By Megan Dooley
In less than one month, Concordia University in River Forest will be closing its swimming pool, due in part to lack of use by students and faculty members.
But what about everyone else? According to several local residents, the pool is a well-used and affordable option for fitness classes, never mind its impact on social lives.
"It's just staggering to us, to think that we're not going to have it anymore," said Cathy Sweitzer, a self-proclaimed relative newbie to the pool after two-and-a-half years of attendance in the water aerobics class. Many of her fellow classmates have been students for going on a decade or more.
Oak Parker Lynda Prischman has been taking exercise classes at Concordia pool three times per week since 2000. "Part of the issue is...how abruptly this is closing," she said, adding that many of her friends and fellow pool-goers were equally mystified by the sudden announcement last week.
According to Sarah Hickman, a communications specialist for Concordia University, the last day the pool will be open is Aug. 7. The pool staffers, including Aquatics Director Adrienne Gedvilas, have all been notified that they will be losing their jobs.
Hickman said that back when the pool opened in 1964, it was an integral part of the university's curriculum. Now, only about three percent of the students, faculty and staff take advantage of their pool privileges.

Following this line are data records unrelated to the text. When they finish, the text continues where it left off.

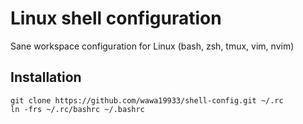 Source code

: # Linux shell configuration
Sane workspace configuration for Linux (bash, zsh, tmux, vim, nvim)

## Installation
```
git clone https://github.com/wawa19933/shell-config.git ~/.rc
ln -frs ~/.rc/bashrc ~/.bashrc
```
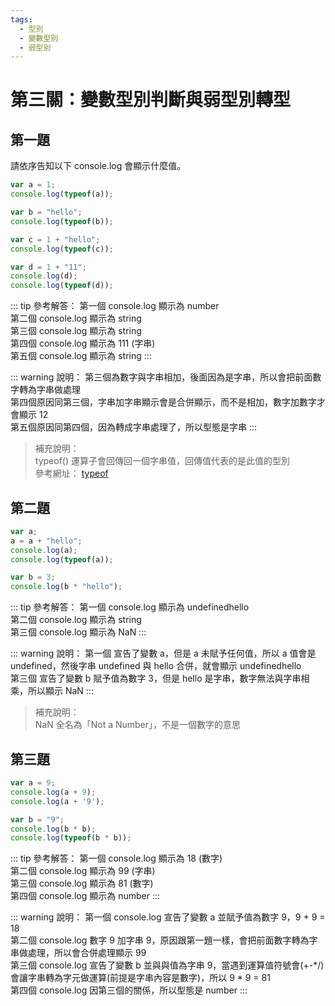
 ```yaml
---
tags: 
  - 型別
  - 變數型別
  - 弱型別
---
```


# 第三關：變數型別判斷與弱型別轉型

## 第一題

請依序告知以下 console.log 會顯示什麼值。

``` js
var a = 1;
console.log(typeof(a));

var b = "hello";
console.log(typeof(b));

var c = 1 + "hello";
console.log(typeof(c));

var d = 1 + "11";
console.log(d);
console.log(typeof(d));
```

::: tip 參考解答：
第一個 console.log 顯示為 number<br />
第二個 console.log 顯示為 string<br />
第三個 console.log 顯示為 string<br />
第四個 console.log 顯示為 111 (字串)<br />
第五個 console.log 顯示為 string
:::

::: warning 說明：
第三個為數字與字串相加，後面因為是字串，所以會把前面數字轉為字串做處理<br />
第四個原因同第三個，字串加字串顯示會是合併顯示，而不是相加，數字加數字才會顯示 12<br />
第五個原因同第四個，因為轉成字串處理了，所以型態是字串
:::

> 補充說明：<br />
> typeof() 運算子會回傳回一個字串值，回傳值代表的是此值的型別<br />
> 參考網址： [typeof](https://developer.mozilla.org/zh-TW/docs/Web/JavaScript/Reference/Operators/typeof)

## 第二題

``` js
var a;
a = a + "hello";
console.log(a);
console.log(typeof(a));

var b = 3;
console.log(b * "hello");
```

::: tip 參考解答：
第一個 console.log 顯示為 undefinedhello<br />
第二個 console.log 顯示為 string<br />
第三個 console.log 顯示為 NaN
:::

::: warning 說明：
第一個 宣告了變數 a，但是 a 未賦予任何值，所以 a 值會是 undefined，然後字串 undefined 與 hello 合併，就會顯示 undefinedhello<br />
第三個 宣告了變數 b 賦予值為數字 3，但是 hello 是字串，數字無法與字串相乘，所以顯示 NaN
:::

> 補充說明：<br />
> NaN 全名為「Not a Number」，不是一個數字的意思

## 第三題

``` js
var a = 9;
console.log(a + 9);
console.log(a + '9');

var b = "9";
console.log(b * b);
console.log(typeof(b * b));
```

::: tip 參考解答：
第一個 console.log 顯示為 18 (數字)<br />
第二個 console.log 顯示為 99 (字串)<br />
第三個 console.log 顯示為 81 (數字)<br />
第四個 console.log 顯示為 number
:::

::: warning 說明：
第一個 console.log 宣告了變數 a 並賦予值為數字 9，9 + 9 = 18<br />
第二個 console.log 數字 9 加字串 9，原因跟第一題一樣，會把前面數字轉為字串做處理，所以會合併處理顯示 99<br />
第三個 console.log 宣告了變數 b 並與與值為字串 9，當遇到運算值符號會(+-*/)會讓字串轉為字元做運算(前提是字串內容是數字)，所以 9 * 9 = 81<br />
第四個 console.log 因第三個的關係，所以型態是 number
::: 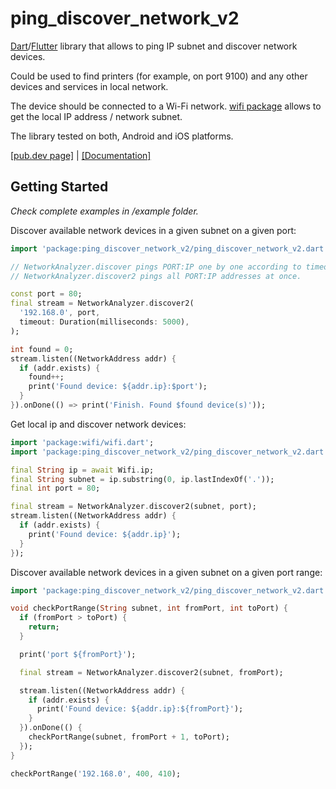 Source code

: # ping_discover_network_v2

[//]: # (![Pub]&#40;https://img.shields.io/pub/v/ping_discover_network_v2.svg&#41;)

[Dart](https://dart.dev)/[Flutter](https://flutter.dev) library that allows to ping IP subnet and discover network devices.

Could be used to find printers (for example, on port 9100) and any other devices and services in local network.

The device should be connected to a Wi-Fi network. [wifi package](https://pub.dev/packages/wifi) allows to get the local IP address / network subnet. 

The library tested on both, Android and iOS platforms.

[[pub.dev page]](https://pub.dev/packages/ping_discover_network_v2) | [[Documentation]](https://pub.dev/documentation/ping_discover_network_v2/latest/)

## Getting Started

*Check complete examples in /example folder.*

Discover available network devices in a given subnet on a given port:

```dart
import 'package:ping_discover_network_v2/ping_discover_network_v2.dart';

// NetworkAnalyzer.discover pings PORT:IP one by one according to timeout.
// NetworkAnalyzer.discover2 pings all PORT:IP addresses at once.

const port = 80;
final stream = NetworkAnalyzer.discover2(
  '192.168.0', port,
  timeout: Duration(milliseconds: 5000),
);

int found = 0;
stream.listen((NetworkAddress addr) {
  if (addr.exists) {
    found++;
    print('Found device: ${addr.ip}:$port');
  }
}).onDone(() => print('Finish. Found $found device(s)'));
```

Get local ip and discover network devices:
```dart
import 'package:wifi/wifi.dart';
import 'package:ping_discover_network_v2/ping_discover_network_v2.dart';

final String ip = await Wifi.ip;
final String subnet = ip.substring(0, ip.lastIndexOf('.'));
final int port = 80;

final stream = NetworkAnalyzer.discover2(subnet, port);
stream.listen((NetworkAddress addr) {
  if (addr.exists) {
    print('Found device: ${addr.ip}');
  }
});
```

Discover available network devices in a given subnet on a given port range:

```dart
import 'package:ping_discover_network_v2/ping_discover_network_v2.dart';

void checkPortRange(String subnet, int fromPort, int toPort) {
  if (fromPort > toPort) {
    return;
  }

  print('port ${fromPort}');

  final stream = NetworkAnalyzer.discover2(subnet, fromPort);

  stream.listen((NetworkAddress addr) {
    if (addr.exists) {
      print('Found device: ${addr.ip}:${fromPort}');
    }
  }).onDone(() {
    checkPortRange(subnet, fromPort + 1, toPort);
  });
}

checkPortRange('192.168.0', 400, 410);
```
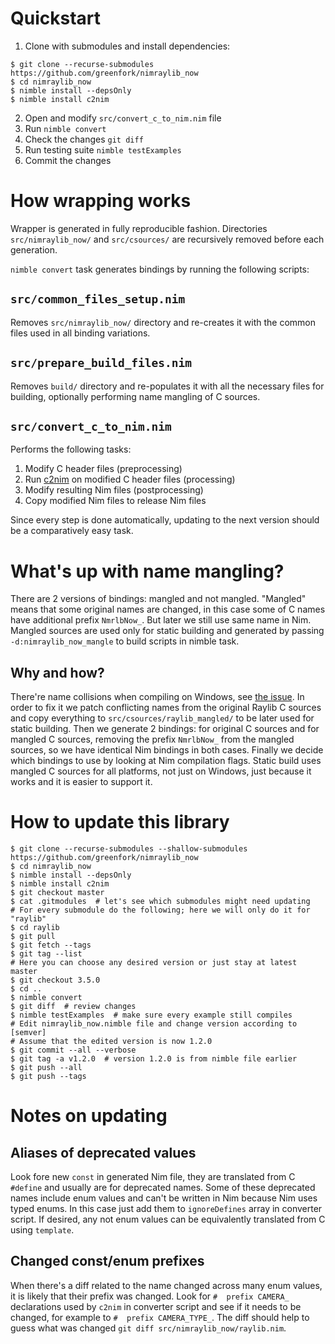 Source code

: # Quickstart

1. Clone with submodules and install dependencies:
```shell
$ git clone --recurse-submodules https://github.com/greenfork/nimraylib_now
$ cd nimraylib_now
$ nimble install --depsOnly
$ nimble install c2nim
```
2. Open and modify `src/convert_c_to_nim.nim` file
3. Run `nimble convert`
4. Check the changes `git diff`
5. Run testing suite `nimble testExamples`
6. Commit the changes

# How wrapping works

Wrapper is generated in fully reproducible fashion. Directories
`src/nimraylib_now/` and `src/csources/` are recursively removed before
each generation.

`nimble convert` task generates bindings by running the following scripts:

## `src/common_files_setup.nim`

Removes `src/nimraylib_now/` directory and re-creates it with the common files
used in all binding variations.

## `src/prepare_build_files.nim`

Removes `build/` directory and re-populates it with all the necessary files
for building, optionally performing name mangling of C sources.

## `src/convert_c_to_nim.nim`

Performs the following tasks:
1. Modify C header files (preprocessing)
2. Run [c2nim] on modified C header files (processing)
3. Modify resulting Nim files (postprocessing)
4. Copy modified Nim files to release Nim files

[c2nim]: https://github.com/nim-lang/c2nim

Since every step is done automatically, updating to the next version should
be a comparatively easy task.

# What's up with name mangling?

There are 2 versions of bindings: mangled and not mangled. "Mangled" means that
some original names are changed, in this case some of C names have additional
prefix `NmrlbNow_`. But later we still use same name in Nim.
Mangled sources are used only for static building and generated by passing
`-d:nimraylib_now_mangle` to build scripts in nimble task.

## Why and how?

There're name collisions when compiling on Windows, see
[the issue](https://github.com/greenfork/nimraylib_now/issues/5).
In order to fix it we patch conflicting names from the original
Raylib C sources and copy everything to `src/csources/raylib_mangled/`
to be later used for static building. Then we generate 2 bindings: for
original C sources and for mangled C sources, removing the prefix
`NmrlbNow_` from the mangled sources, so we have identical Nim bindings
in both cases. Finally we decide which bindings to use by looking at
Nim compilation flags. Static build uses mangled C sources for all platforms,
not just on Windows, just because it works and it is easier to support it.

# How to update this library

```shell
$ git clone --recurse-submodules --shallow-submodules https://github.com/greenfork/nimraylib_now
$ cd nimraylib_now
$ nimble install --depsOnly
$ nimble install c2nim
$ git checkout master
$ cat .gitmodules  # let's see which submodules might need updating
# For every submodule do the following; here we will only do it for "raylib"
$ cd raylib
$ git pull
$ git fetch --tags
$ git tag --list
# Here you can choose any desired version or just stay at latest master
$ git checkout 3.5.0
$ cd ..
$ nimble convert
$ git diff  # review changes
$ nimble testExamples  # make sure every example still compiles
# Edit nimraylib_now.nimble file and change version according to [semver]
# Assume that the edited version is now 1.2.0
$ git commit --all --verbose
$ git tag -a v1.2.0  # version 1.2.0 is from nimble file earlier
$ git push --all
$ git push --tags
```

[semver]: https://semver.org/

# Notes on updating
## Aliases of deprecated values

Look fore new `const` in generated Nim file, they are translated from C
`#define` and usually are for deprecated names. Some of these deprecated
names include enum values and can't be written in Nim because Nim uses
typed enums. In this case just add them to `ignoreDefines` array in converter
script. If desired, any not enum values can be equivalently translated from
C using `template`.

## Changed const/enum prefixes

When there's a diff related to the name changed across many enum values, it is
likely that their prefix was changed. Look for `#  prefix CAMERA_` declarations
used by `c2nim` in converter script and see if it needs to be changed,
for example to `#  prefix CAMERA_TYPE_`. The diff should help to guess what
was changed `git diff src/nimraylib_now/raylib.nim`.
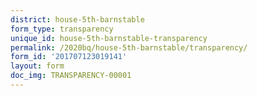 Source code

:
 ```yaml
---
district: house-5th-barnstable
form_type: transparency
unique_id: house-5th-barnstable-transparency
permalink: /2020bq/house-5th-barnstable/transparency/
form_id: '201707123019141'
layout: form
doc_img: TRANSPARENCY-00001
---
```

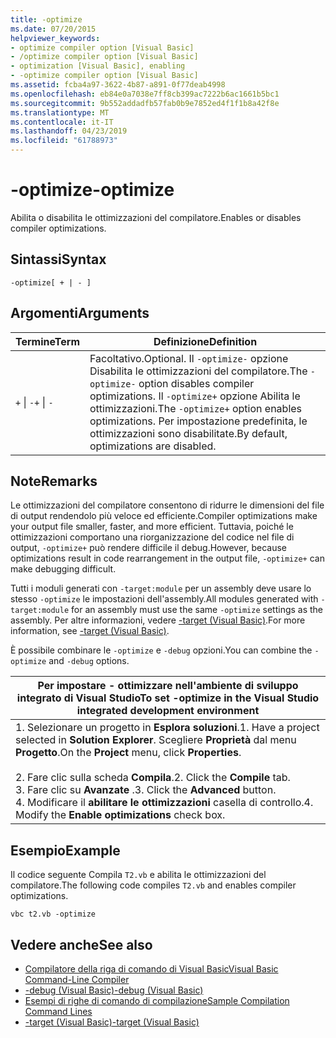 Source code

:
 ```yaml
---
title: -optimize
ms.date: 07/20/2015
helpviewer_keywords:
- optimize compiler option [Visual Basic]
- /optimize compiler option [Visual Basic]
- optimization [Visual Basic], enabling
- -optimize compiler option [Visual Basic]
ms.assetid: fcba4a97-3622-4b87-a891-0f77deab4998
ms.openlocfilehash: eb84e0a7038e7ff8cb399ac7222b6ac1661b5bc1
ms.sourcegitcommit: 9b552addadfb57fab0b9e7852ed4f1f1b8a42f8e
ms.translationtype: MT
ms.contentlocale: it-IT
ms.lasthandoff: 04/23/2019
ms.locfileid: "61788973"
---
```

# <a name="-optimize"></a><span data-ttu-id="904af-102">-optimize</span><span class="sxs-lookup"><span data-stu-id="904af-102">-optimize</span></span>
<span data-ttu-id="904af-103">Abilita o disabilita le ottimizzazioni del compilatore.</span><span class="sxs-lookup"><span data-stu-id="904af-103">Enables or disables compiler optimizations.</span></span>  
  
## <a name="syntax"></a><span data-ttu-id="904af-104">Sintassi</span><span class="sxs-lookup"><span data-stu-id="904af-104">Syntax</span></span>  
  
```  
-optimize[ + | - ]  
```  
  
## <a name="arguments"></a><span data-ttu-id="904af-105">Argomenti</span><span class="sxs-lookup"><span data-stu-id="904af-105">Arguments</span></span>  
  
|<span data-ttu-id="904af-106">Termine</span><span class="sxs-lookup"><span data-stu-id="904af-106">Term</span></span>|<span data-ttu-id="904af-107">Definizione</span><span class="sxs-lookup"><span data-stu-id="904af-107">Definition</span></span>|  
|---|---|  
|<span data-ttu-id="904af-108">`+` &#124; `-`</span><span class="sxs-lookup"><span data-stu-id="904af-108">`+` &#124; `-`</span></span>|<span data-ttu-id="904af-109">Facoltativo.</span><span class="sxs-lookup"><span data-stu-id="904af-109">Optional.</span></span> <span data-ttu-id="904af-110">Il `-optimize-` opzione Disabilita le ottimizzazioni del compilatore.</span><span class="sxs-lookup"><span data-stu-id="904af-110">The `-optimize-` option disables compiler optimizations.</span></span> <span data-ttu-id="904af-111">Il `-optimize+` opzione Abilita le ottimizzazioni.</span><span class="sxs-lookup"><span data-stu-id="904af-111">The `-optimize+` option enables optimizations.</span></span> <span data-ttu-id="904af-112">Per impostazione predefinita, le ottimizzazioni sono disabilitate.</span><span class="sxs-lookup"><span data-stu-id="904af-112">By default, optimizations are disabled.</span></span>|  
  
## <a name="remarks"></a><span data-ttu-id="904af-113">Note</span><span class="sxs-lookup"><span data-stu-id="904af-113">Remarks</span></span>  
 <span data-ttu-id="904af-114">Le ottimizzazioni del compilatore consentono di ridurre le dimensioni del file di output rendendolo più veloce ed efficiente.</span><span class="sxs-lookup"><span data-stu-id="904af-114">Compiler optimizations make your output file smaller, faster, and more efficient.</span></span> <span data-ttu-id="904af-115">Tuttavia, poiché le ottimizzazioni comportano una riorganizzazione del codice nel file di output, `-optimize+` può rendere difficile il debug.</span><span class="sxs-lookup"><span data-stu-id="904af-115">However, because optimizations result in code rearrangement in the output file, `-optimize+` can make debugging difficult.</span></span>  
  
 <span data-ttu-id="904af-116">Tutti i moduli generati con `-target:module` per un assembly deve usare lo stesso `-optimize` le impostazioni dell'assembly.</span><span class="sxs-lookup"><span data-stu-id="904af-116">All modules generated with `-target:module` for an assembly must use the same `-optimize` settings as the assembly.</span></span> <span data-ttu-id="904af-117">Per altre informazioni, vedere [-target (Visual Basic)](../../../visual-basic/reference/command-line-compiler/target.md).</span><span class="sxs-lookup"><span data-stu-id="904af-117">For more information, see [-target (Visual Basic)](../../../visual-basic/reference/command-line-compiler/target.md).</span></span>  
  
 <span data-ttu-id="904af-118">È possibile combinare le `-optimize` e `-debug` opzioni.</span><span class="sxs-lookup"><span data-stu-id="904af-118">You can combine the `-optimize` and `-debug` options.</span></span>  
  
|<span data-ttu-id="904af-119">Per impostare - ottimizzare nell'ambiente di sviluppo integrato di Visual Studio</span><span class="sxs-lookup"><span data-stu-id="904af-119">To set -optimize in the Visual Studio integrated development environment</span></span>|  
|---|  
|<span data-ttu-id="904af-120">1.  Selezionare un progetto in **Esplora soluzioni**.</span><span class="sxs-lookup"><span data-stu-id="904af-120">1.  Have a project selected in **Solution Explorer**.</span></span> <span data-ttu-id="904af-121">Scegliere **Proprietà** dal menu **Progetto**.</span><span class="sxs-lookup"><span data-stu-id="904af-121">On the **Project** menu, click **Properties**.</span></span><br />     <br /><span data-ttu-id="904af-122">2.  Fare clic sulla scheda **Compila**.</span><span class="sxs-lookup"><span data-stu-id="904af-122">2.  Click the **Compile** tab.</span></span><br /><span data-ttu-id="904af-123">3.  Fare clic su **Avanzate** .</span><span class="sxs-lookup"><span data-stu-id="904af-123">3.  Click the **Advanced** button.</span></span><br /><span data-ttu-id="904af-124">4.  Modificare il **abilitare le ottimizzazioni** casella di controllo.</span><span class="sxs-lookup"><span data-stu-id="904af-124">4.  Modify the **Enable optimizations** check box.</span></span>|  
  
## <a name="example"></a><span data-ttu-id="904af-125">Esempio</span><span class="sxs-lookup"><span data-stu-id="904af-125">Example</span></span>  
 <span data-ttu-id="904af-126">Il codice seguente Compila `T2.vb` e abilita le ottimizzazioni del compilatore.</span><span class="sxs-lookup"><span data-stu-id="904af-126">The following code compiles `T2.vb` and enables compiler optimizations.</span></span>  
  
```console
vbc t2.vb -optimize  
```  
  
## <a name="see-also"></a><span data-ttu-id="904af-127">Vedere anche</span><span class="sxs-lookup"><span data-stu-id="904af-127">See also</span></span>

- [<span data-ttu-id="904af-128">Compilatore della riga di comando di Visual Basic</span><span class="sxs-lookup"><span data-stu-id="904af-128">Visual Basic Command-Line Compiler</span></span>](../../../visual-basic/reference/command-line-compiler/index.md)
- [<span data-ttu-id="904af-129">-debug (Visual Basic)</span><span class="sxs-lookup"><span data-stu-id="904af-129">-debug (Visual Basic)</span></span>](../../../visual-basic/reference/command-line-compiler/debug.md)
- [<span data-ttu-id="904af-130">Esempi di righe di comando di compilazione</span><span class="sxs-lookup"><span data-stu-id="904af-130">Sample Compilation Command Lines</span></span>](../../../visual-basic/reference/command-line-compiler/sample-compilation-command-lines.md)
- [<span data-ttu-id="904af-131">-target (Visual Basic)</span><span class="sxs-lookup"><span data-stu-id="904af-131">-target (Visual Basic)</span></span>](../../../visual-basic/reference/command-line-compiler/target.md)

But times have changed, needs have evolved, and the use isn't considered great enough to keep the pool open. Hickman said that the decision was not a financial one.
But the pool, located on the River Forest campus in the Geiseman Gymnasium, is also open to the public for a small fee. According to patrons, the pool provides the most economical water fitness classes in town.
"It is an indoor pool that does not require you to have a health club membership," Prischman said.
Sweitzer said the $4 per hour price tag can't be beat. "It's extremely reasonable compared to a membership at a club," she said.
Not to mention enjoyable and healthful. Sweitzer teaches courses at Dominican University in River Forest, and said she often rearranges her course schedule around her water aerobics class, because she enjoys it so much. "I wake up on the mornings that I have class and I can't wait," she said. "I just couldn't feel mentally or physically better."
Elizabeth Rexford, an Oak Park woman who takes the same water aerobics class as Sweitzer, said she's most disappointed that Gedvilas will be losing her job. "Adrienne Gedvilas is one of the best teachers I've ever seen in my life," she said.
Rexford said the pool has also provided a breeding ground for new friendships. She and her classmates now make a habit of grabbing lunch together after every class. Some of the swimmers even threw a wedding shower for Gedvilas in April, and later attended her wedding.
"It just was a lot of fun," Rexford said of the overall experience of the class.
Rexford, Sweitzer, and Prischman all said they're hoping Concordia will reconsider their decision before closing the pool. "It's just staggering to us to think that we're not going got have it anymore," Sweitzer said.